Hazırlanan ortak basın metninin Türkçesini DBP İl Eşbaşkanı Zeki Baran, Kürtçesini de DBP Yöneticisi Rıfat Roni okudu. Ortak açıklamada, 7 Haziran 2015 seçimleri öncesinde yaptığı kamuoyu araştırmaları neticesinde çözüm ve barış sürecinin Ak Parti'ye oy kaybettirdiğini gören Cumhurbaşkanı Erdoğan'ın çözüm masasını devirdiği ve ardından çatışma ortamının startının verildiği belirtildi. Devam eden savaşı anlamak için çözüm sürecini bitiren bu kararı iyi okumak gerektiğinin altı çizilen açıklamada, "Bu karar Adalet ve Kalkınma iddiası ile yola çıkan AKP zihniyetinin kendini nelerin üzerine var ettiğinin ispatıdır. Bu karar çatışmasızlığı, huzuru demokrasiyi reddetmektir. Bu karar çatışmada, yıkımda, ölümde, insan hak ve hürriyetini tanımamakta ısrardır. Bu karar 24 Temmuz 2015 tarihinde fiili olarak savaşın sebep olduğu binlerce ölüm, şehirlerin yerle bir edilmesi, on binlerce mağdur ailenin ortaya çıkması ve bunun neticesinde Türkiye toplumunun kutuplaşması, ülkenin psikolojik olarak bölünmenin eşiğine gelmesine atılmış bir imzadır. Bu karar Sayın Öcalan'ın defalarca dikkat çektiği savaş gladyosunun 15 Temmuz 2016 tarihinde giriştiği darbeye zemin hazırlamaktır. Bu karar 15 Temmuz darbe girişiminden sonra AKP'nin karşı darbe ile sebebi ve uygulayıcısı olduğu bunca hukuksuzluğa kılıf uydurmaktır" ifadeleri kullanıldı.

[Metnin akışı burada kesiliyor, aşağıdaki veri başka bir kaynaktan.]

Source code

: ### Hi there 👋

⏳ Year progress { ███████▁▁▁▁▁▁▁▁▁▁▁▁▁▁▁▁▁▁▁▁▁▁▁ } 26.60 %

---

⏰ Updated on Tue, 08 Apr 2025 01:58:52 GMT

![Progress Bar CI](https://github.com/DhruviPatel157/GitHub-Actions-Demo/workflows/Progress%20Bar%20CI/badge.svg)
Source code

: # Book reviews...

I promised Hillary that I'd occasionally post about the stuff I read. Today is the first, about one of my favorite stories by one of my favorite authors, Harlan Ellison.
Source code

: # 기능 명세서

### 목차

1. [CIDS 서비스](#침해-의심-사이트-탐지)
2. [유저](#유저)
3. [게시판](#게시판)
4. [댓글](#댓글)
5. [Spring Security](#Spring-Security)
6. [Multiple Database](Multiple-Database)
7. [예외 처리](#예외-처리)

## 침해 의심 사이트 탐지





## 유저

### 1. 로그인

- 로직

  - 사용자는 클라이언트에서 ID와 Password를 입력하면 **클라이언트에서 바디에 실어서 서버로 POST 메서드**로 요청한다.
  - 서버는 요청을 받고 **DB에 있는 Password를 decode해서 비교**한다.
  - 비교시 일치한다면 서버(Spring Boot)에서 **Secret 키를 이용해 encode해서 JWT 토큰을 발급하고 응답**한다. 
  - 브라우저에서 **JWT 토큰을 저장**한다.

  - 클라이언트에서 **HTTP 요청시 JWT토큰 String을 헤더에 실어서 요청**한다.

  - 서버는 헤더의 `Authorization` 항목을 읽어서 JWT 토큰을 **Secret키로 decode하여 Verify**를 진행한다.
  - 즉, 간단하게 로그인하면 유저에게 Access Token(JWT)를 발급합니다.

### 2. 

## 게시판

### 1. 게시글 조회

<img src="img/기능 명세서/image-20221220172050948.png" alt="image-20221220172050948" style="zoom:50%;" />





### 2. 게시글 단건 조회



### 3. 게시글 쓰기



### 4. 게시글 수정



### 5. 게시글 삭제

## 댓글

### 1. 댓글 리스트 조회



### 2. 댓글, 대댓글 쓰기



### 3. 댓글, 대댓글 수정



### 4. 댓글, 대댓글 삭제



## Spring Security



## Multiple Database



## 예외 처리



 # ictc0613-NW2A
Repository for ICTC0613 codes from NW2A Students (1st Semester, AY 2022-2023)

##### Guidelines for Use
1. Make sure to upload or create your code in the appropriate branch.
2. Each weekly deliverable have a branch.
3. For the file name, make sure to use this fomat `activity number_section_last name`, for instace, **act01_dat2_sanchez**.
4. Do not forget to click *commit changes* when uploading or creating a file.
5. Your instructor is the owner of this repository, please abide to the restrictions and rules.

'REHİN ALMALAR DEVAM EDİYOR'

Bu gidişata "dur" demenin, Kürt, Türk, Arap, Çerkez ayrımı yapmaksızın kendine "insanım" diyen ve insan onurunu önemseyen herkesin görevi olduğu vurgulanan açıklamada, "Bu gün dahi devam eden saldırılar, tutuklamalar, sindirmeler her ne kadar Kürt halkının şahsında yürütülse de hedef alınan Türkiye demokrasi cephesidir. Hedef alınan kadındır, basındır, aydınlardır, sanatçılardır, akademisyenlerdir ve en önemlisi demokratik siyaset zeminidir. HDP eş başkanları ve vekilleri, DBP Eş Genel Başkanı Sebahat Tuncel, KJA sözcüsü Ayla Akat Ata ve binlerce siyasi tutuklunun durumu başka bir şekilde açıklanamaz. Maalesef haksız ve hukuksuz bir şekilde siyasi rehin almalar bu gün dahi hız kesmeden devam etmektedir. Kamuoyu tarafından takip edildiği üzere bu durum devletin başı tarafından bir seferberlik olarak ilan edilmiştir. Gelinen aşamada bu durumun böyle devam edemeyeceği açık ve net bir şekilde ortaya çıkmıştır" denildi.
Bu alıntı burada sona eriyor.